> **Task objective**
Among the entries below, find the lines with "Lanka" and copy them.

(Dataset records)
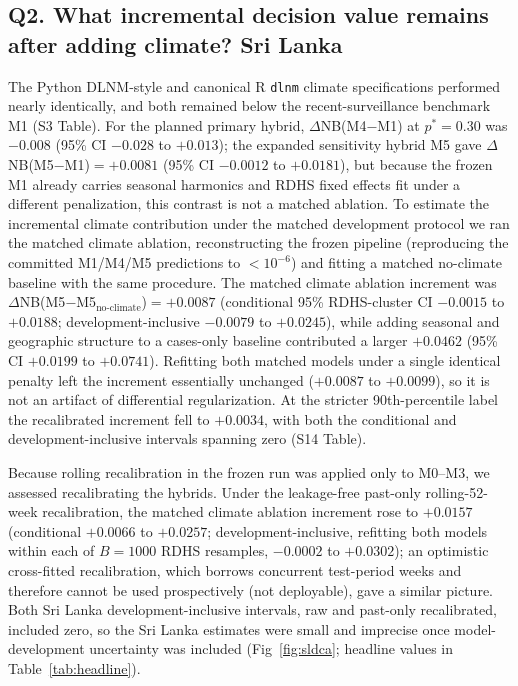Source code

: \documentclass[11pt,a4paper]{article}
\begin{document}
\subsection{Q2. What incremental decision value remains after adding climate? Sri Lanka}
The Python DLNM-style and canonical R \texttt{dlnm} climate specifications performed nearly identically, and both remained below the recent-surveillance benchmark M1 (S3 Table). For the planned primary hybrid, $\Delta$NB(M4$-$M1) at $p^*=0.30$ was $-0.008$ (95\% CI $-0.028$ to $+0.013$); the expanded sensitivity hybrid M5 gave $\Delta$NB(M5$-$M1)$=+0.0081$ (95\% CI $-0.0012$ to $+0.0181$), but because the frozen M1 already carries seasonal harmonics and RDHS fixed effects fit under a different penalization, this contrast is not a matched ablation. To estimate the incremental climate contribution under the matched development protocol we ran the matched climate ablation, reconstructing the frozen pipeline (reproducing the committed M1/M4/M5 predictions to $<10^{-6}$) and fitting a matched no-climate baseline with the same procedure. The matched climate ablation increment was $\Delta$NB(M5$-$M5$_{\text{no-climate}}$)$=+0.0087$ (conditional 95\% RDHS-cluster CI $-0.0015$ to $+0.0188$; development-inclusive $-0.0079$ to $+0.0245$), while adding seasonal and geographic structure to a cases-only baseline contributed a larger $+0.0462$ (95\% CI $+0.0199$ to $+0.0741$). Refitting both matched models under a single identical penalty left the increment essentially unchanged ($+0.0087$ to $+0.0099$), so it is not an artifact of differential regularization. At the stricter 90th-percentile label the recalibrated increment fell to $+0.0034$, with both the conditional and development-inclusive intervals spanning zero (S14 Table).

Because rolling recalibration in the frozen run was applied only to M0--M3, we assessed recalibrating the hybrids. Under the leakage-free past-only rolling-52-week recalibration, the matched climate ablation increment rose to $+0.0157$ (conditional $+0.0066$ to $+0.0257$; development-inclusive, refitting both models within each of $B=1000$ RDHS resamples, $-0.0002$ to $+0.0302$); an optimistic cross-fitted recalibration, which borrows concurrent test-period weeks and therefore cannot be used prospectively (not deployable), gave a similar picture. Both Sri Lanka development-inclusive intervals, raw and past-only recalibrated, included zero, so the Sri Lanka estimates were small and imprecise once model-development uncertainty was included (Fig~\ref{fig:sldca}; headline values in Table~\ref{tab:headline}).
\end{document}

==

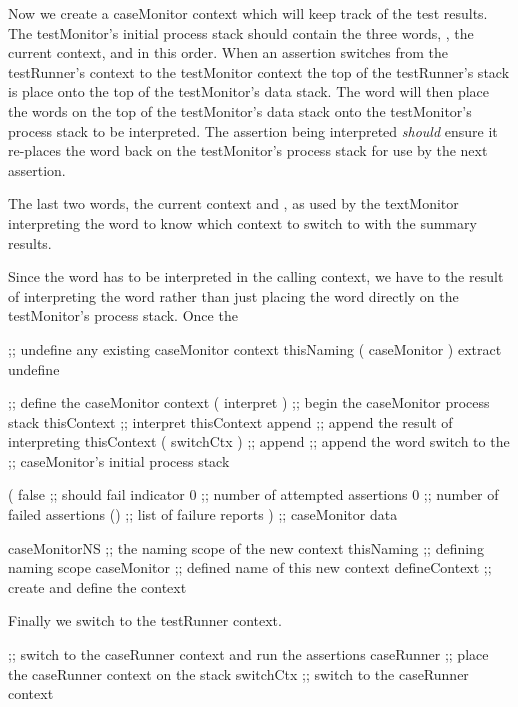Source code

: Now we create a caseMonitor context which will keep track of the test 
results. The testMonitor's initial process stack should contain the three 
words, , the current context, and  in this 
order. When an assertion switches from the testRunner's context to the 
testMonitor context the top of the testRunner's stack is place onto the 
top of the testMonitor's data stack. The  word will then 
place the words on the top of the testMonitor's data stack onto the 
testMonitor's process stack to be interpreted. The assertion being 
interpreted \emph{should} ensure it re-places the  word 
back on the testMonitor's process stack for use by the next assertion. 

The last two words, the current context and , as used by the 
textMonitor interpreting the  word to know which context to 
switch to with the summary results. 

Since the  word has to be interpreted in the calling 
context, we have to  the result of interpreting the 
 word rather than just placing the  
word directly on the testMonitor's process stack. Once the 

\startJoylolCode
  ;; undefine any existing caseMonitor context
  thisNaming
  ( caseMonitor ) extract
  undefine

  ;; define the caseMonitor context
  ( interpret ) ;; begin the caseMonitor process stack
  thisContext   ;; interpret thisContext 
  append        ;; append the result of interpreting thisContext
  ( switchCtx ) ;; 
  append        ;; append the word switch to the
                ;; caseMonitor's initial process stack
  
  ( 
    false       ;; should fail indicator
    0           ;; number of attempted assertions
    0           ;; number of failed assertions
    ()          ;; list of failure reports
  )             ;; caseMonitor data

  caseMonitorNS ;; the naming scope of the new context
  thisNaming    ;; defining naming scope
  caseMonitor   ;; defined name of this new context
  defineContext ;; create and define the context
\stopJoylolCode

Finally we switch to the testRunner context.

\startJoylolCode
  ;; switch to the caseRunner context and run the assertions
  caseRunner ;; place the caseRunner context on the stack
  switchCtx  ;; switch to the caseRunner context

> **Response below**
\subsection{Q2. What incremental decision value remains after adding climate? Sri Lanka}
Because rolling recalibration in the frozen run was applied only to M0--M3, we assessed recalibrating the hybrids. Under the leakage-free past-only rolling-52-week recalibration, the matched climate ablation increment rose to $+0.0157$ (conditional $+0.0066$ to $+0.0257$; development-inclusive, refitting both models within each of $B=1000$ RDHS resamples, $-0.0002$ to $+0.0302$); an optimistic cross-fitted recalibration, which borrows concurrent test-period weeks and therefore cannot be used prospectively (not deployable), gave a similar picture. Both Sri Lanka development-inclusive intervals, raw and past-only recalibrated, included zero, so the Sri Lanka estimates were small and imprecise once model-development uncertainty was included (Fig~\ref{fig:sldca}; headline values in Table~\ref{tab:headline}).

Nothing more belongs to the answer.